Barnaby bajó la cabeza para disimular su sonrisa; Cameron acababa de cruzar una línea roja invisible: un caballero no vertía esa clase de acusaciones contra otro caballero en público, sólo en privado.
– En resumidas cuentas, milord -dijo Cameron endureciendo la voz, -sospecho que estas acusaciones, sospechas o llámelas como quiera, me inculpan por pura conveniencia. Dudo mucho que hubiera algún motivo personal a la hora de elegirme como chivo expiatorio. Sucede simplemente que reúno las condiciones de un sospechoso que, por virtud de mi condición y del puesto que ocupo como secretario suyo, desviará la atención de la deplorable falta de pruebas en este asunto.
Levantando la vista, Barnaby vio la dura mirada de Cameron fija en Huntingdon. Tuvo que reconocer el mérito de Cameron; de haberse tratado de cualquiera con menos carácter que Huntingdon, esa última pulla, recordatorio de que si acusaban a Cameron, el prestigio de Huntingdon se resentiría, le habría valido para salir bien parado, al menos en aquella habitación y en aquel momento.
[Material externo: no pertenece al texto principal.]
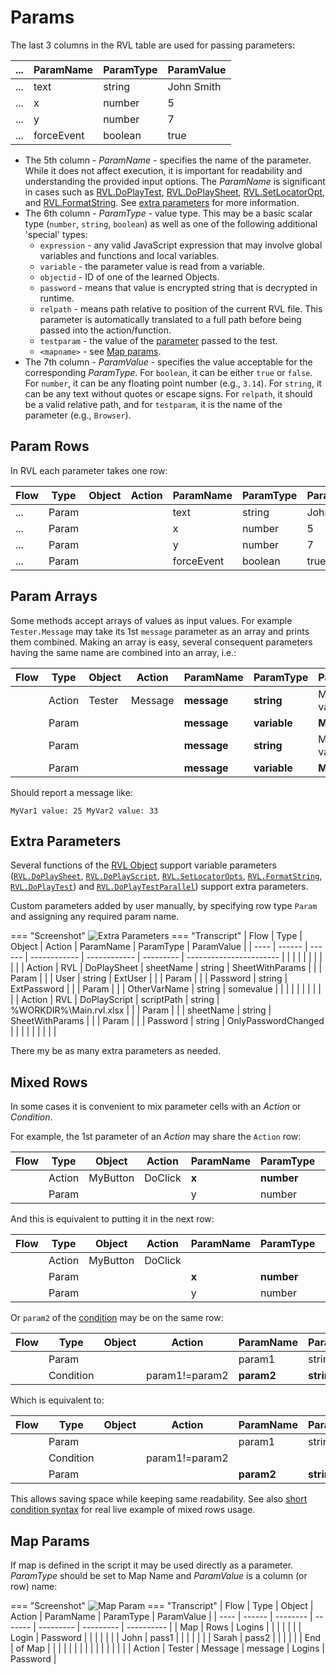 # Params

The last 3 columns in the RVL table are used for passing parameters:

| ... | ParamName  | ParamType | ParamValue |
| --- | ---------- | --------- | ---------- |
| ... | text       | string    | John Smith |
| ... | x          | number    | 5          |
| ... | y          | number    | 7          |
| ... | forceEvent | boolean   | true       |

* The 5th column - *ParamName* - specifies the name of the parameter. While it does not affect execution, it is important for readability and understanding the provided input options. The *ParamName* is significant in cases such as [RVL.DoPlayTest](/Libraries/RVL#doplaytest), [RVL.DoPlaySheet](/Libraries/RVL#doplaysheet), [RVL.SetLocatorOpt](/Libraries/RVL#setlocatoropts), and [RVL.FormatString](/Libraries/RVL#formatstring). See [extra parameters](#extra-parameters) for more information.
* The 6th column - *ParamType* - value type. This may be a basic scalar type (`number`, `string`, `boolean`) as well as one of the following additional 'special' types:
    * `expression` - any valid JavaScript expression that may involve global variables and functions and local variables.
    * `variable` - the parameter value is read from a variable.
    * `objectid` - ID of one of the learned Objects.
    * `password` - means that value is encrypted string that is decrypted in runtime.
    * `relpath` - means path relative to position of the current RVL file. This parameter is automatically translated to a full path before being passed into the action/function.
    * `testparam` - the value of the [parameter](/Guide/Frameworks/parameters) passed to the test.
    * `<mapname>` - see [Map params](#map-params).
* The 7th column - *ParamValue* - specifies the value acceptable for the corresponding *ParamType*. For `boolean`, it can be either `true` or `false`. For `number`, it can be any floating point number (e.g., `3.14`). For `string`, it can be any text without quotes or escape signs. For `relpath`, it should be a valid relative path, and for `testparam`, it is the name of the parameter (e.g., `Browser`).

## Param Rows

In RVL each parameter takes one row:

| Flow | Type  | Object | Action | ParamName  | ParamType | ParamValue |
| ---- | ----- | ------ | ------ | ---------- | --------- | ---------- |
| ...  | Param |        |        | text       | string    | John Smith |
| ...  | Param |        |        | x          | number    | 5          |
| ...  | Param |        |        | y          | number    | 7          |
| ...  | Param |        |        | forceEvent | boolean   | true       |

## Param Arrays

Some methods accept arrays of values as input values. For example `Tester.Message` may take its 1st `message` parameter as an array and prints them combined. Making an array is easy, several consequent parameters having the same name are combined into an array, i.e.:

| Flow | Type   | Object | Action  | ParamName   | ParamType    | ParamValue    |
| ---- | ------ | ------ | ------- | ----------- | ------------ | ------------- |
|      | Action | Tester | Message | **message** | **string**   | MyVar1 value: |
|      | Param  |        |         | **message** | **variable** | **MyVar1**    |
|      | Param  |        |         | **message** | **string**   | MyVar2 value: |
|      | Param  |        |         | **message** | **variable** | **MyVar2**    |

Should report a message like:

    MyVar1 value: 25 MyVar2 value: 33

## Extra Parameters

Several functions of the [RVL Object](../Libraries/RVL.md) support variable parameters ([`RVL.DoPlaySheet`](RVL_DoPlay.md), [`RVL.DoPlayScript`](RVL_DoPlay.md), [`RVL.SetLocatorOpts`](../Libraries/RVL.md#setlocatoropts), [`RVL.FormatString`](../Libraries/RVL.md#formatstring), [`RVL.DoPlayTest`](../Libraries/RVL.md#doplaytest)) and [`RVL.DoPlayTestParallel`](../Libraries/RVL.md#doplaytestparallel)) support extra parameters.

Custom parameters added by user manually, by specifying row type `Param` and assigning any required param name.

=== "Screenshot"
    ![Extra Parameters](./img/Params_ExtraParams.png)
=== "Transcript"
    | Flow | Type   | Object | Action       | ParamName    | ParamType | ParamValue              |
    | ---- | ------ | ------ | ------------ | ------------ | --------- | ----------------------- |
    |      |        |        |              |              |           |                         |
    |      | Action | RVL    | DoPlaySheet  | sheetName    | string    | SheetWithParams         |
    |      | Param  |        |              | User         | string    | ExtUser                 |
    |      | Param  |        |              | Password     | string    | ExtPassword             |
    |      | Param  |        |              | OtherVarName | string    | somevalue               |
    |      |        |        |              |              |           |                         |
    |      | Action | RVL    | DoPlayScript | scriptPath   | string    | %WORKDIR%\Main.rvl.xlsx |
    |      | Param  |        |              | sheetName    | string    | SheetWithParams         |
    |      | Param  |        |              | Password     | string    | OnlyPasswordChanged     |
    |      |        |        |              |              |           |                         |
    

There my be as many extra parameters as needed.

## Mixed Rows

In some cases it is convenient to mix parameter cells with an *Action* or *Condition*. 

For example, the 1st parameter of an *Action* may share the `Action` row:

| Flow | Type   | Object   | Action  | ParamName | ParamType  | ParamValue |
| ---- | ------ | -------- | ------- | --------- | ---------- | ---------- |
|      | Action | MyButton | DoClick | **x**     | **number** | **5**      |
|      | Param  |          |         | y         | number     | 7          |

And this is equivalent to putting it in the next row:

| Flow | Type   | Object   | Action  | ParamName | ParamType  | ParamValue |
| ---- | ------ | -------- | ------- | --------- | ---------- | ---------- |
|      | Action | MyButton | DoClick |           |            |            |
|      | Param  |          |         | **x**     | **number** | **5**      |
|      | Param  |          |         | y         | number     | 7          |

Or `param2` of the [condition](Conditions.md) may be on the same row:

| Flow | Type      | Object | Action         | ParamName  | ParamType  | ParamValue |
| ---- | --------- | ------ | -------------- | ---------- | ---------- | ---------- |
|      | Param     |        |                | param1     | string     | Text1      |
|      | Condition |        | param1!=param2 | **param2** | **string** | **Text2**  |

Which is equivalent to:

| Flow | Type      | Object | Action         | ParamName  | ParamType  | ParamValue |
| ---- | --------- | ------ | -------------- | ---------- | ---------- | ---------- |
|      | Param     |        |                | param1     | string     | Text1      |
|      | Condition |        | param1!=param2 |            |            |            |
|      | Param     |        |                | **param2** | **string** | **Text2**  |

This allows saving space while keeping same readability. See also [short condition syntax](Conditions.md#short-condition-syntax) for real live example of mixed rows usage.

## Map Params

If map is defined in the script it may be used directly as a parameter. *ParamType* should be set to Map Name and *ParamValue* is a column (or row) name:

=== "Screenshot"
    ![Map Param](./img/Params_MapValue.png)
=== "Transcript"
    | Flow | Type   | Object   | Action  | ParamName | ParamType | ParamValue |
    | ---- | ------ | -------- | ------- | --------- | --------- | ---------- |
    | Map  | Rows   | Logins   |         |           |           |            |
    |      | Login  | Password |         |           |           |            |
    |      | John   | pass1    |         |           |           |            |
    |      | Sarah  | pass2    |         |           |           |            |
    | End  | of Map |          |         |           |           |            |
    |      |        |          |         |           |           |            |
    |      | Action | Tester   | Message | message   | Logins    | Password   |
Lo que creyó ver en el semblante de Huntingdon animó más a Cameron.
– ¿Se le ofrece algo más, milord?
Pero había subestimado a su patrón. Juntando otra vez las manos encima del cartapacio, Huntingdon lo miró con severidad.
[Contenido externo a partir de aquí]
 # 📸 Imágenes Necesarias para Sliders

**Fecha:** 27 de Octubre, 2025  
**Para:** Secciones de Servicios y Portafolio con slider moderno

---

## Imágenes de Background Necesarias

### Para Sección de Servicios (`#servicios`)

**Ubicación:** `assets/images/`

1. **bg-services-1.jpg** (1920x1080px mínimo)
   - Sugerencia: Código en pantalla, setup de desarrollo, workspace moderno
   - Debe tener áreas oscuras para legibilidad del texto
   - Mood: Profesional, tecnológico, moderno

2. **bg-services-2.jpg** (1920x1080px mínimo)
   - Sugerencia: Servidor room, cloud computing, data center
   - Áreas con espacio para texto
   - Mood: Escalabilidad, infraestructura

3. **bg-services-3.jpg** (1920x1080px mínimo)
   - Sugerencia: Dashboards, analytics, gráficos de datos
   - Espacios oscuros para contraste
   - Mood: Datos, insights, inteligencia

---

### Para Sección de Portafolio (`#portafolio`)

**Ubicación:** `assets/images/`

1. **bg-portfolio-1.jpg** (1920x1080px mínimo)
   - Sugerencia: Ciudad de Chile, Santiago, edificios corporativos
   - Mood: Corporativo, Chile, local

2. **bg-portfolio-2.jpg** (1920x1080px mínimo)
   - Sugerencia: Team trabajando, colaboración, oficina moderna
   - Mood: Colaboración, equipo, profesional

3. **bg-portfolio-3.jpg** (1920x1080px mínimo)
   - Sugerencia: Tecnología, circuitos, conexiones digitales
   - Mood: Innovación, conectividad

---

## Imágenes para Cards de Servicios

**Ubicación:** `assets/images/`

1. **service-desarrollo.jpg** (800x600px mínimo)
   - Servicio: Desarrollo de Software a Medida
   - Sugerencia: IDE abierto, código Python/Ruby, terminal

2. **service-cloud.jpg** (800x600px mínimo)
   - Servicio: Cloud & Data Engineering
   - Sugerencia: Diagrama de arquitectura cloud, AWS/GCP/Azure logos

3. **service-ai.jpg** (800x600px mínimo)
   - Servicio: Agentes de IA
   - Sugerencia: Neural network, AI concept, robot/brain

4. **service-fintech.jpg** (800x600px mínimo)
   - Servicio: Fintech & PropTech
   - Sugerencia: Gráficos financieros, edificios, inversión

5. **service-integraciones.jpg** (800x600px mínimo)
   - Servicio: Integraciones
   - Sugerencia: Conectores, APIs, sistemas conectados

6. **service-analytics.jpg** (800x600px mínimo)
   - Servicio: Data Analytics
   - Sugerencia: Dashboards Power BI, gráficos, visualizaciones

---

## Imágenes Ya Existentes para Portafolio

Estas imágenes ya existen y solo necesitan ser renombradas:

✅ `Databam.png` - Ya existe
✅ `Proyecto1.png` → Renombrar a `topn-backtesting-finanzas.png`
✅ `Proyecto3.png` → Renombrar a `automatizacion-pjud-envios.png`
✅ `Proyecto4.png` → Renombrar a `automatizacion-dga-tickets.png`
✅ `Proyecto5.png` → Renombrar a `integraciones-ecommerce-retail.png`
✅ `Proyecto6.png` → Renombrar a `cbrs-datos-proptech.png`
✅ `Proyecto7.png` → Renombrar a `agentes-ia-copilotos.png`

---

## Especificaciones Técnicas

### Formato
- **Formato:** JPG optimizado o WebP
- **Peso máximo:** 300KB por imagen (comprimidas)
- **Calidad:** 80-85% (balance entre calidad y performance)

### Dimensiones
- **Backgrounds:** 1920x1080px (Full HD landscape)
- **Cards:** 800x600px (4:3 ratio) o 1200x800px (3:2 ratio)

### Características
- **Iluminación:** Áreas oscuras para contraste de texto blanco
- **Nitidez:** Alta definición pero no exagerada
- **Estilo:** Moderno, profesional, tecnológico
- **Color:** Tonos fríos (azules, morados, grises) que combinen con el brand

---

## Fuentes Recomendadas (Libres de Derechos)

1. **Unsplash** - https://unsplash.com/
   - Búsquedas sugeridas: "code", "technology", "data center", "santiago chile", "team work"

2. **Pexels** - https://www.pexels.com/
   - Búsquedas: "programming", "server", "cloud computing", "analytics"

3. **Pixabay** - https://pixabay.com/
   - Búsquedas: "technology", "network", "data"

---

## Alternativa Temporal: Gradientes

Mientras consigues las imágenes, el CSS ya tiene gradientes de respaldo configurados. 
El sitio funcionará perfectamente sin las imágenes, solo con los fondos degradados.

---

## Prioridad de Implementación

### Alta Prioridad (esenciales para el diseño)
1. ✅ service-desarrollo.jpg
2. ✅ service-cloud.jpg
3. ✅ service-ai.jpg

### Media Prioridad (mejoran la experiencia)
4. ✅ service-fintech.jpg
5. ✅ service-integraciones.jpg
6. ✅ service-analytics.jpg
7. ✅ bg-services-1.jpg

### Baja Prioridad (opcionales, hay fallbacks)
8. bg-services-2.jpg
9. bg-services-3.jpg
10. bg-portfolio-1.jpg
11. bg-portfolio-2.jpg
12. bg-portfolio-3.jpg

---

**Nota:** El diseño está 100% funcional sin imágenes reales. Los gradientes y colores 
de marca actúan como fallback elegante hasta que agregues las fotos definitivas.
– Por supuesto que sí. Curiosamente, no ha explicado por qué unas listas de casas y objetos robados en ellas, redactadas con su inconfundible caligrafía obraban en poder del ladrón que reconoce haberlos robado. Por más que usted sostenga no saber nada sobre esas listas, yo mismo puedo confirmar que usted ha visitado con frecuencia todas esas casas y que está familiarizado con sus bibliotecas y estudios, como mínimo lo bastante para tener cierto conocimiento de los artículos robados. Muy pocos caballeros tienen tal grado de conocimiento de esas casas. Asimismo, usted se cuenta entre los pocos con conocimiento y acceso suficientes para haber falsificado la orden policial emitida contra el orfanato. Si bien las listas redactadas con su peculiar caligrafía, su familiaridad con las casas en cuestión y su capacidad para falsificar órdenes judiciales podrían descartarse por separado como circunstanciales, tomadas en conjunto mueven a reflexión. No obstante, puesto que sostiene su absoluta inocencia, no pondrá ninguna objeción a que el ladrón -hizo una seña para que Smythe saliera de detrás del biombo- confirme si usted es o no es el hombre para quien ha trabajado.